Error: Long vectors not supported yet

Lesley Bulluck

unread,

Mar 30, 2020, 2:03:19 PM3/30/20

to SegOptim user group

Hello,

I am excited to find your package for doing object-based image classification in R. I have been doing pixel based classification using the randomForests package, but think this object-based approach will increase my accuracy.

I am having trouble with the prepareCalData step that I think may be related to my large raster sizes. Here are teh details for my training data raster:

class : RasterLayer

dimensions : 42537, 51180, 2177043660 (nrow, ncol, ncell)

resolution : 1, 1 (x, y)

extent : 425471, 476651, 4054485, 4097022 (xmin, xmax, ymin, ymax)

When I run the following code:

calData <- prepareCalData(rstSegm = segRst,

trainData = trainDataRst,

rstFeatures = classificationFeatures,

thresh = 0.5,

funs = "mean",

minImgSegm = 30,

verbose = TRUE)

I get the following error message that I am unsure how to deal with:

-> [1/3] Loading train data into image segments...
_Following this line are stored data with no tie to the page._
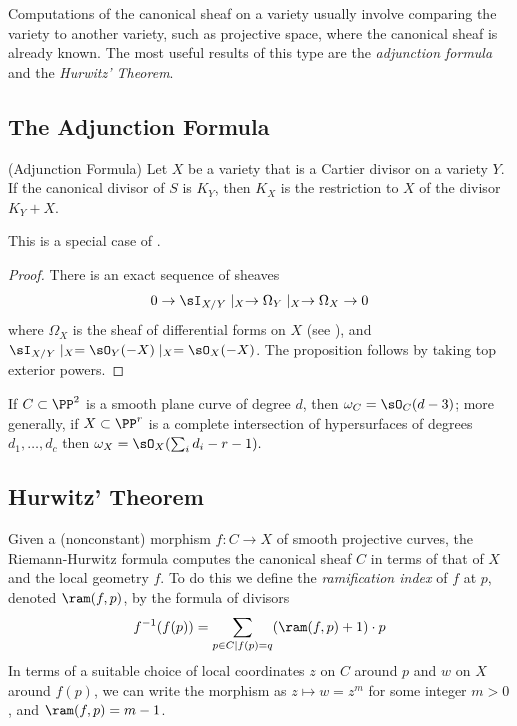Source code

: Computations of the canonical sheaf on a variety usually involve comparing the variety to another variety, such as projective space, where the canonical sheaf is already known. The most useful results of this type are  the \emph{adjunction formula}
and the \emph{Hurwitz' Theorem}.

\subsection{The Adjunction Formula}
\begin{proposition}\label{adjunction}(Adjunction Formula)
 Let $X$ be a variety that is a Cartier divisor on a variety $Y$. If the canonical divisor of $S$ is $K_{Y}$, then
 $K_{X}$ is the restriction to $X$ of the divisor $K_{Y}+X$.
\end{proposition}
This is a special case of \cite[****]{H}.
\begin{proof}
 There is an exact sequence of sheaves
 $$
0\to  \sI_{X/Y}\mid_{X} \to \Omega_{Y}\mid _{X} \to \Omega_{X} \to 0
 $$
 where $\Omega_{X}$ is the sheaf of differential forms on $X$ (see \cite[Theorem ***]{Eisenbud95}), and
$ \sI_{X/Y}\mid_{X} = \sO_{Y}(-X)\mid_{X} = \sO_{X}(-X)$. The proposition follows by taking top exterior powers.
\end{proof}

\begin{corollary}\label{canonical of plane curve}
If $C\subset \PP^{2}$ is a smooth plane curve of degree $d$, then $\omega_{C} = \sO_{C}(d-3)$; more generally, if
$X\subset \PP^{r}$ is a complete intersection of hypersurfaces of degrees $d_{1},\dots, d_{c}$ then
$\omega_{X} = \sO_{X}(\sum_{i}d_{i }-r-1).$
\end{corollary}

\subsection{Hurwitz' Theorem}
 Given a (nonconstant) morphism $f : C \to X$ of smooth projective curves, the Riemann-Hurwitz formula computes the canonical sheaf  $C$ in terms of that of  $X$ and the local geometry $f$. To do this we define the
\emph{ramification index} of $f$ at $p$,  denoted $\ram(f,p)$, by the formula of divisors
$$
 f^{-1}(f(p)) = \sum_{p\in C \mid f(p)=q} (\ram(f,p)+1)\cdot p
 $$
In terms of a suitable choice of local coordinates $z$ on $C$ around $p$ and $w$ on $X$ around $f(p)$, we can write the morphism as $z \mapsto w = z^m$ for some integer $m > 0$, and $\ram(f,p) = m-1$.

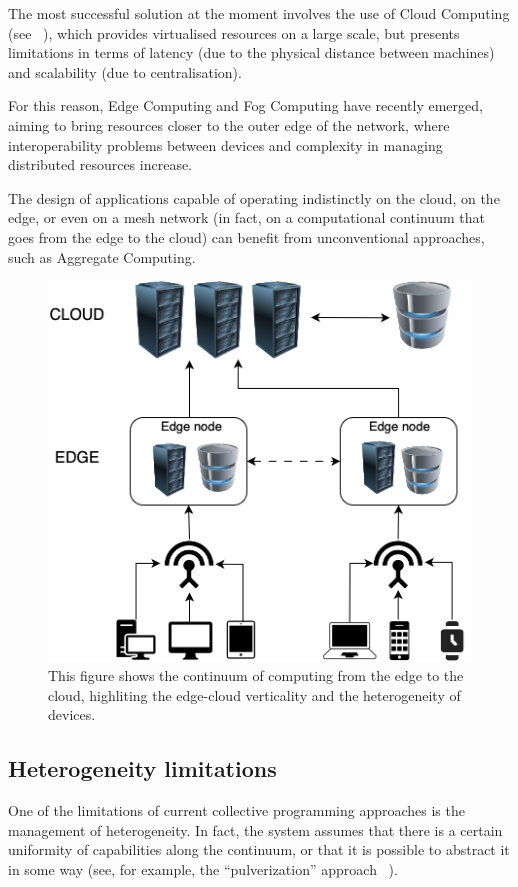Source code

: The most successful solution at the moment involves the use of Cloud Computing (see ~),
which provides virtualised resources on a large scale, but presents limitations in terms of latency (due to the physical
distance between machines) and scalability (due to centralisation).

For this reason, Edge Computing and Fog Computing have recently emerged, aiming to bring resources closer to the outer
edge of the network, where interoperability problems between devices and complexity in managing distributed resources increase.

The design of applications capable of operating indistinctly on the cloud, on the edge, or even on a mesh network
(in fact, on a computational continuum that goes from the edge to the cloud) can benefit from unconventional approaches,
such as Aggregate Computing.

\begin{figure}
    \centering
    \includegraphics[width=.5\linewidth]{figures/edgecloud}
    \caption{This figure shows the continuum of computing from the edge to the cloud, highliting the edge-cloud verticality
    and the heterogeneity of devices.}
    \label{fig:cloud-edge-continuum}
\end{figure}

\subsection{Heterogeneity limitations}
\label{subsec:heterogeneity-limitations}

One of the limitations of current collective programming approaches is the management of heterogeneity.
In fact, the system assumes that there is a certain uniformity of capabilities along the continuum, or that it is possible
to abstract it in some way (see, for example, the ``pulverization'' approach ~\cite{fi12110203}).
Error in rgdal::getRasterData(con, offset = offs, region.dim = reg, band = object@data@band) :

long vectors not supported yet: memory.c:3717

Warning message:

In prepareCalData(rstSegm = segRst, trainData = trainDataRst, rstFeatures = classificationFeatures, :

An error occurred while generating train data! Check segmentation parameter ranges? Perhaps input train data?

Any recommendations you have are appreciated.

Thank you.

João Gonçalves

unread,

Mar 31, 2020, 12:57:40 PM3/31/20

to SegOptim user group

Hi Lesley,

Thanks for using SegOptim 👍 Seems that you bump into a limitation of R (and the package) that we haven't yet managed to solve. What is happening relates to the maximum size of a vector in your R build which is equal to: 2^31-1 = ‭2 147 483 647‬ values and your raster size is much larger with 2 177 043 660 pixels.

Two possible solutions (that may not be feasible depending on your specific case):

(i) upsample your raster data from one meter to a (slightly) larger value;

(ii) slice your data into tiles and process them separately (this also means processing them independently...).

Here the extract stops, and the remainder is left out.